AGENCIA
Xalapa, Ver.- El embarazo infantil continúa afectando gravemente la permanencia escolar de niñas en el municipio, que figura entre los focos rojos del estado con 16 casos registrados durante 2024, de acuerdo con datos difundidos por la organización Equifonía.
La problemática, que se repite en distintas regiones de Veracruz, ha evidenciado la falta de coordinación entre autoridades educativas, de salud y entornos familiares, lo que impide detectar a tiempo situaciones de violencia sexual que derivan en abandono escolar.
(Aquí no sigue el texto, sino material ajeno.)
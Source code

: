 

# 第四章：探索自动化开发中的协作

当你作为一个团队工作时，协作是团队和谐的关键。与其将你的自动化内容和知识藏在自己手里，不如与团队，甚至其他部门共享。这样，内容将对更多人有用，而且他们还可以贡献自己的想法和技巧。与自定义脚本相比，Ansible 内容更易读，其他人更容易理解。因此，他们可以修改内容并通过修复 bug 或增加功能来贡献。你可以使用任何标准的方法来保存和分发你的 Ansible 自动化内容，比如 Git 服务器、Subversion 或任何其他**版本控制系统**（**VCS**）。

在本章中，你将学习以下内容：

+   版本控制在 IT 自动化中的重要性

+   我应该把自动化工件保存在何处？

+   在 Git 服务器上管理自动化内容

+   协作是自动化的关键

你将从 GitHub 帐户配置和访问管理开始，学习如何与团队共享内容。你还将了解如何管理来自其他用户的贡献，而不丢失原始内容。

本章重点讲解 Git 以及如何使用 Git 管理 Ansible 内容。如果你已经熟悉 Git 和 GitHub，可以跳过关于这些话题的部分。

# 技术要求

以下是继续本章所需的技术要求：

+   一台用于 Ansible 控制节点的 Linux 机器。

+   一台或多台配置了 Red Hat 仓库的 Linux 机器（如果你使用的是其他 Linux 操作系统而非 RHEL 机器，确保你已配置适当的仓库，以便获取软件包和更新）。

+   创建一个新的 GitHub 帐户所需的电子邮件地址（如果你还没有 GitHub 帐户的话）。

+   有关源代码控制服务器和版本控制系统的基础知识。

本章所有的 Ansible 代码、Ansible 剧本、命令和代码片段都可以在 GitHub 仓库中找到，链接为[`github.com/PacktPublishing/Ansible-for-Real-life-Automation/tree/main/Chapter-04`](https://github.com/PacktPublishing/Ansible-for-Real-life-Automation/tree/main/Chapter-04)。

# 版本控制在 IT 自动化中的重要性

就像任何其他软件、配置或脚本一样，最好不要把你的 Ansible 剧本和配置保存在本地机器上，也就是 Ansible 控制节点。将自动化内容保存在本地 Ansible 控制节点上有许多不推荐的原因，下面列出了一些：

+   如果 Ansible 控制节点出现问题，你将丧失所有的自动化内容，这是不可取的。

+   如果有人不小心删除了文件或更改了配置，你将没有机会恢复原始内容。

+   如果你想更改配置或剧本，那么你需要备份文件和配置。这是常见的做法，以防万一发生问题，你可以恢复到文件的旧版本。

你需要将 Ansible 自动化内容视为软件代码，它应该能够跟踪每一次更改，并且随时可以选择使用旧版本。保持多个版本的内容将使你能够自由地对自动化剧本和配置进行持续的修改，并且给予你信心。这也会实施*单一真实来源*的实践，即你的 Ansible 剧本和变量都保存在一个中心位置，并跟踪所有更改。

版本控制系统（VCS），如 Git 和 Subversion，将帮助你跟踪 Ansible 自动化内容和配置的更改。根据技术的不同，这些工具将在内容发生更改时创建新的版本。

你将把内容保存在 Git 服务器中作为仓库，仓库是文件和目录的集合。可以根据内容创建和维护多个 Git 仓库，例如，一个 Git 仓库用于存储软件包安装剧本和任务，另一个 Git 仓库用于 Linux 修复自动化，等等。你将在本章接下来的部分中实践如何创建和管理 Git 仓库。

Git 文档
Panorama estatal alarmante
Información de la Dirección General de los Servicios de Salud señala que en 2024 se contabilizaron 621 nacimientos en niñas de entre 10 y 14 años en Veracruz, ubicando a la entidad en el tercer lugar nacional.
Del total de menores, el 40 por ciento (%) no concluyó la secundaria, mientras que apenas el 7% logró terminar ese nivel educativo. Además, el 27% contaba con primaria completa y el 21% ni siquiera la finalizó.
Falla institucional
La coordinadora de Equifonía, Adriana Fuentes, advirtió que la mayoría de estos casos están vinculados a violencia sexual, por lo que cuestionó la falta de acción de instancias como la Secretaría de Educación de Veracruz y los servicios de salud.
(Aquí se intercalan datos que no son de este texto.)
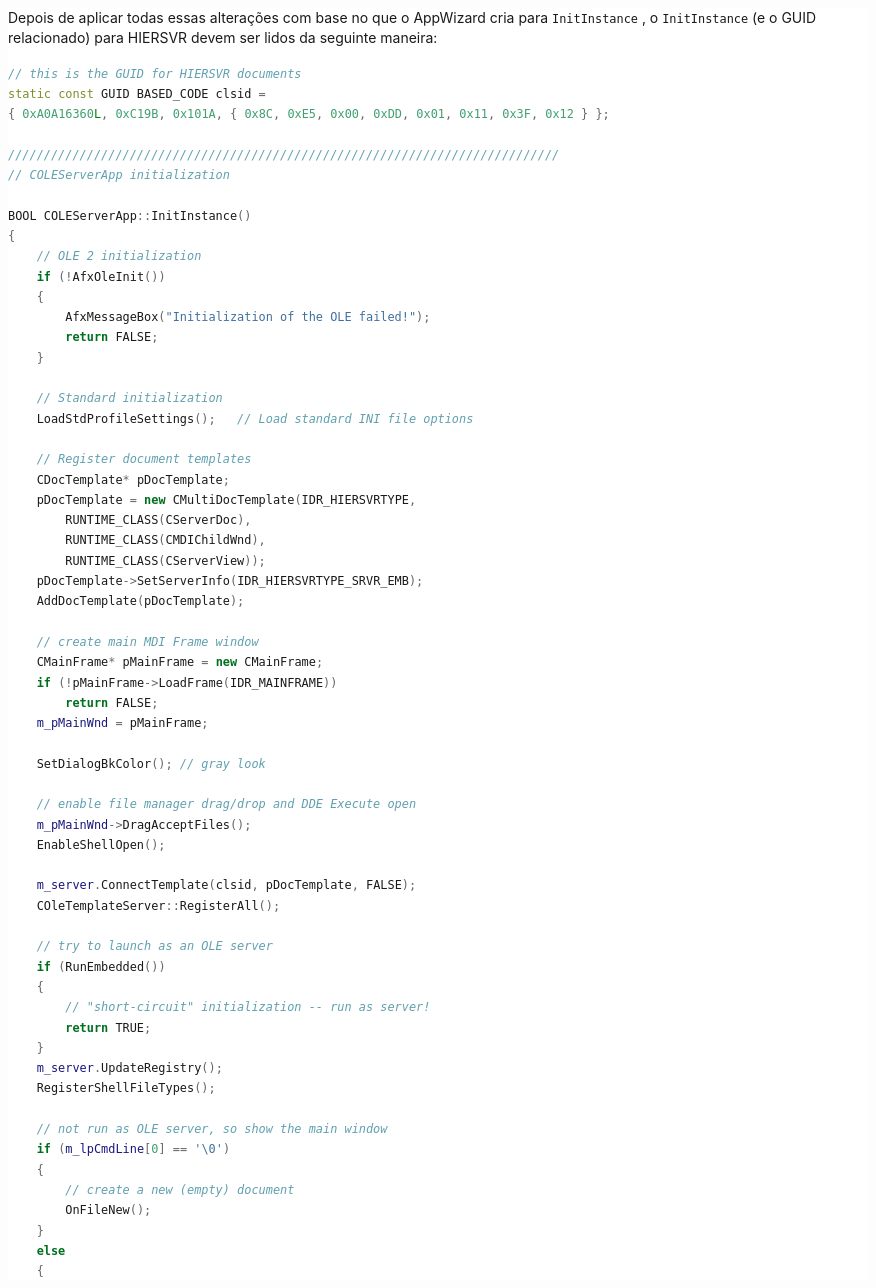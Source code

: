 Depois de aplicar todas essas alterações com base no que o AppWizard cria para `InitInstance` , o `InitInstance` (e o GUID relacionado) para HIERSVR devem ser lidos da seguinte maneira:

```cpp
// this is the GUID for HIERSVR documents
static const GUID BASED_CODE clsid =
{ 0xA0A16360L, 0xC19B, 0x101A, { 0x8C, 0xE5, 0x00, 0xDD, 0x01, 0x11, 0x3F, 0x12 } };

/////////////////////////////////////////////////////////////////////////////
// COLEServerApp initialization

BOOL COLEServerApp::InitInstance()
{
    // OLE 2 initialization
    if (!AfxOleInit())
    {
        AfxMessageBox("Initialization of the OLE failed!");
        return FALSE;
    }

    // Standard initialization
    LoadStdProfileSettings();   // Load standard INI file options

    // Register document templates
    CDocTemplate* pDocTemplate;
    pDocTemplate = new CMultiDocTemplate(IDR_HIERSVRTYPE,
        RUNTIME_CLASS(CServerDoc),
        RUNTIME_CLASS(CMDIChildWnd),
        RUNTIME_CLASS(CServerView));
    pDocTemplate->SetServerInfo(IDR_HIERSVRTYPE_SRVR_EMB);
    AddDocTemplate(pDocTemplate);

    // create main MDI Frame window
    CMainFrame* pMainFrame = new CMainFrame;
    if (!pMainFrame->LoadFrame(IDR_MAINFRAME))
        return FALSE;
    m_pMainWnd = pMainFrame;

    SetDialogBkColor(); // gray look

    // enable file manager drag/drop and DDE Execute open
    m_pMainWnd->DragAcceptFiles();
    EnableShellOpen();

    m_server.ConnectTemplate(clsid, pDocTemplate, FALSE);
    COleTemplateServer::RegisterAll();

    // try to launch as an OLE server
    if (RunEmbedded())
    {
        // "short-circuit" initialization -- run as server!
        return TRUE;
    }
    m_server.UpdateRegistry();
    RegisterShellFileTypes();

    // not run as OLE server, so show the main window
    if (m_lpCmdLine[0] == '\0')
    {
        // create a new (empty) document
        OnFileNew();
    }
    else
    {
```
Señaló que el ausentismo escolar es una señal de alerta que no está siendo atendida, pese a que las autoridades educativas tienen la obligación de notificar a instancias de protección cuando una menor deja de asistir a clases.
“Hablar de embarazo en niñas no es hablar de una decisión, es hablar de un delito”, enfatizó.
Coscomatepec en foco
En municipios como Coscomatepec, donde se reportan 16 casos, la problemática refleja una combinación de omisión institucional y falta de seguimiento, lo que permite que las menores queden fuera del sistema educativo sin intervención oportuna.
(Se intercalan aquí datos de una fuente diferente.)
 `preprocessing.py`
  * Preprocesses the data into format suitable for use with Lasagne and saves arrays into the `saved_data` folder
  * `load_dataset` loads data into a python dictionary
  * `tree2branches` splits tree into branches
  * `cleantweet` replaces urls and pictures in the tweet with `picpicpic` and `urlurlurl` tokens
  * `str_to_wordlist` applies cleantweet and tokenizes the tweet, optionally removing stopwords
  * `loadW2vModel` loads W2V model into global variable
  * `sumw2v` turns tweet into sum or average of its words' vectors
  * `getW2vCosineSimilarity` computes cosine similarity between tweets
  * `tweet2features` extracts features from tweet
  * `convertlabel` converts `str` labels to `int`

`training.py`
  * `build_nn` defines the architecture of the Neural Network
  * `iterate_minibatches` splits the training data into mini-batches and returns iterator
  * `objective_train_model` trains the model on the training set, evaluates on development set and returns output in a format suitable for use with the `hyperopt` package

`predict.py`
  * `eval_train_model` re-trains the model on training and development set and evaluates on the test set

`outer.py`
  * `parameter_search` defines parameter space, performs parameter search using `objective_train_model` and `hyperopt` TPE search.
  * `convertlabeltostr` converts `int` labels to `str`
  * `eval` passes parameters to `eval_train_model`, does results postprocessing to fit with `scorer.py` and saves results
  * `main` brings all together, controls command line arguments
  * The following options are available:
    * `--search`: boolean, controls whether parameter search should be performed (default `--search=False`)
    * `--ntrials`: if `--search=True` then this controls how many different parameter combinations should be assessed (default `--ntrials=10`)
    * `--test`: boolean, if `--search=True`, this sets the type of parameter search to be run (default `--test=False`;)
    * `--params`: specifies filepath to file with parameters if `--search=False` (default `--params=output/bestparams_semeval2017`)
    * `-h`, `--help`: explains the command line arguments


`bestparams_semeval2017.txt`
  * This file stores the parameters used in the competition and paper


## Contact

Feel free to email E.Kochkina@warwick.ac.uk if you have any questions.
Otros municipios con alta incidencia son San Andrés Tuxtla, Veracruz, Papantla, Perote y Las Choapas, lo que evidencia que se trata de un fenómeno extendido en la entidad.
Llamado urgente
Equifonía advirtió que más del 70% de las menores embarazadas acude a servicios de salud desde el primer trimestre, lo que representa una oportunidad clave para activar protocolos de protección que, en muchos casos, no se aplican.
La organización urgió a reforzar la educación sexual, la vigilancia institucional y el acompañamiento familiar, al considerar que el embarazo infantil no solo es un problema de salud, sino una causa directa de abandono escolar y vulneración de derechos.